To my knowledge strlen() returns the length of a string excluding the \0 but when i input "hello" it returns a value of 6

Upvotes: 1

Views: 1297

Answers (2)

Jardel Lucca
Jardel Lucca

Reputation: 1203

Print the string as hexadecimal and you will see that the new line character \n or 0x0A is included:

size_t i = 0;
for (; string[i] != 0; i++) {

    printf("string[%zu] = %02X\n", i, (unsigned char)string[i]);
}

Output:

Input string: hello
6
string[0] = 68
string[1] = 65
string[2] = 6C
string[3] = 6C
string[4] = 6F
string[5] = 0A

EDIT: Fixed code for not handling correctly signed char to int promotion and removed unnecessary strlen from loop as very well recommended by @phuclv.

Upvotes: 1

Programmer Hobbyist
Programmer Hobbyist

Reputation: 309

The fgets() function adds a '\n' character to the end of the inputted string. That is why strlen() is returning +1 value.
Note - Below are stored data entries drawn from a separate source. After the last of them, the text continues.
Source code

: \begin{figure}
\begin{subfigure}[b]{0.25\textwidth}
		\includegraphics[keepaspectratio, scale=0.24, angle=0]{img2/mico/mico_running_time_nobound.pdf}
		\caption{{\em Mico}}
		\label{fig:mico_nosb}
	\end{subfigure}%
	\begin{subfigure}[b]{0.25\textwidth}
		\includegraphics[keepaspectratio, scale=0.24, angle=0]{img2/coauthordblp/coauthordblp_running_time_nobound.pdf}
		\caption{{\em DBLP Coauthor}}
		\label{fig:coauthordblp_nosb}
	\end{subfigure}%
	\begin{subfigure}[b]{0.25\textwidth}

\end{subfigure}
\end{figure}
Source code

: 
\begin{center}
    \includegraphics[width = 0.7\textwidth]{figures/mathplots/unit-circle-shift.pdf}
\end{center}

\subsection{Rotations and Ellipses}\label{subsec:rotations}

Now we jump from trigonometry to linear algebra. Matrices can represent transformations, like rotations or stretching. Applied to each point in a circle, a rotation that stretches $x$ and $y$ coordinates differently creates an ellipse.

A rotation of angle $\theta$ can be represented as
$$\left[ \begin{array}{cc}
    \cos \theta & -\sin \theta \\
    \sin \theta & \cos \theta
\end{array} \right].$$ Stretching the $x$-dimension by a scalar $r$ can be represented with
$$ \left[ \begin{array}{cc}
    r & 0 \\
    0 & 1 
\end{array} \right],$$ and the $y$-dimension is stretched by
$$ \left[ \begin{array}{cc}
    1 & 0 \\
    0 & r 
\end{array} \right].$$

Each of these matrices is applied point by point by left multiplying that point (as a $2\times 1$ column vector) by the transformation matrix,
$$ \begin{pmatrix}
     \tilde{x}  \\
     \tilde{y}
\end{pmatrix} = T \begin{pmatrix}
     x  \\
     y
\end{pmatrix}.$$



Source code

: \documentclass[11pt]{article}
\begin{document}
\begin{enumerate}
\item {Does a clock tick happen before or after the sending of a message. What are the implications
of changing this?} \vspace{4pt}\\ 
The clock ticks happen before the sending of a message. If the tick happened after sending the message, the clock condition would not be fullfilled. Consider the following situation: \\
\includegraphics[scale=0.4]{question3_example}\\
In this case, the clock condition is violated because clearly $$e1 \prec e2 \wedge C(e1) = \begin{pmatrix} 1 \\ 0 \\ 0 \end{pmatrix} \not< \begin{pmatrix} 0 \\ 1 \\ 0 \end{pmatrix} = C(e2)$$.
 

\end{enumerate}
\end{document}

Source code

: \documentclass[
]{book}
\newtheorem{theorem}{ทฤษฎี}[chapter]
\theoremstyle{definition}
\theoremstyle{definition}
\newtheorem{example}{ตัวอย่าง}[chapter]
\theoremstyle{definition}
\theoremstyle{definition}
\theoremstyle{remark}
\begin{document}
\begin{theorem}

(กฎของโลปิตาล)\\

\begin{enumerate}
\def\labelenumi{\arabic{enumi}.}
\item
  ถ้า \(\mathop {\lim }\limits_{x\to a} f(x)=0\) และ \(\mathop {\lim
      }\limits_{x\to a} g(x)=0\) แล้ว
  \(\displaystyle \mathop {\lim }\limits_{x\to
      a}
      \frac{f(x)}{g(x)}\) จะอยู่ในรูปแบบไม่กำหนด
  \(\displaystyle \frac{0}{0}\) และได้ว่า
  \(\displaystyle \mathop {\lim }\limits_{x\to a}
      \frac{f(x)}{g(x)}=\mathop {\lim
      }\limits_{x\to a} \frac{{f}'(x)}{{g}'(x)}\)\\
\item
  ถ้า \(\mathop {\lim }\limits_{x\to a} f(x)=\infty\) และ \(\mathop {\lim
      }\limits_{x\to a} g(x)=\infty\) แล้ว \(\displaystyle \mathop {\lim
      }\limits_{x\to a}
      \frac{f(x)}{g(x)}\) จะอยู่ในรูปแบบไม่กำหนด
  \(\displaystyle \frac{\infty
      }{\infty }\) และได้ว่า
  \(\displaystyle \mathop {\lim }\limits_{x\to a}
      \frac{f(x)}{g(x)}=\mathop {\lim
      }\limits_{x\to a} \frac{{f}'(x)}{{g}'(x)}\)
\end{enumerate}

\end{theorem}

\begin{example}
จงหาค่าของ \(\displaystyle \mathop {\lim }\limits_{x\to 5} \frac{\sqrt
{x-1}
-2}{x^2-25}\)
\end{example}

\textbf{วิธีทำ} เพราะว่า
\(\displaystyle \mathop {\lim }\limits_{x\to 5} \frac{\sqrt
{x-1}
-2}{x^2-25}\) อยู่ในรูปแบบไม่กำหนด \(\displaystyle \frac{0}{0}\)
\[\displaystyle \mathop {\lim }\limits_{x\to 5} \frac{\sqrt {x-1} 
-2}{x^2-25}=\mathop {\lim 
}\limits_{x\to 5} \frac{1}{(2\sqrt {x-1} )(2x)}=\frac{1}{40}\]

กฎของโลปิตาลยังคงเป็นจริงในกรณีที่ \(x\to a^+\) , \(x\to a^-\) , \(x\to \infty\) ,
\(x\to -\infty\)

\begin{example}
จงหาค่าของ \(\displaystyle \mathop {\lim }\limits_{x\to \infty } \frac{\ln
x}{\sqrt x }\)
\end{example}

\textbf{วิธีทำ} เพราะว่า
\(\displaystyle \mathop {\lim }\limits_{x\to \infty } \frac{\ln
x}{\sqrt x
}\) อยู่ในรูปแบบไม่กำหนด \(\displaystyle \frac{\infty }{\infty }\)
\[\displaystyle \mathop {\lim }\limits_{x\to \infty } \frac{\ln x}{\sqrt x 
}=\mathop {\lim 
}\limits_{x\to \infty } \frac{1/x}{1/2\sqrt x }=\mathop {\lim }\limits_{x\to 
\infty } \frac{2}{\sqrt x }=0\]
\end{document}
Therefore, strlen() is not returning the wrong length, rather your inputted string has an extra character.

Or to be more precise, there is always a newline character at the end of an input string, but fgets() doesn't remove it unlike other functions such as scanf() or gets(don't use it!)

If you print the ASCII character of the last element of the string, you'll see that it is printing 10. And 10 is the ASCII value of the newline character.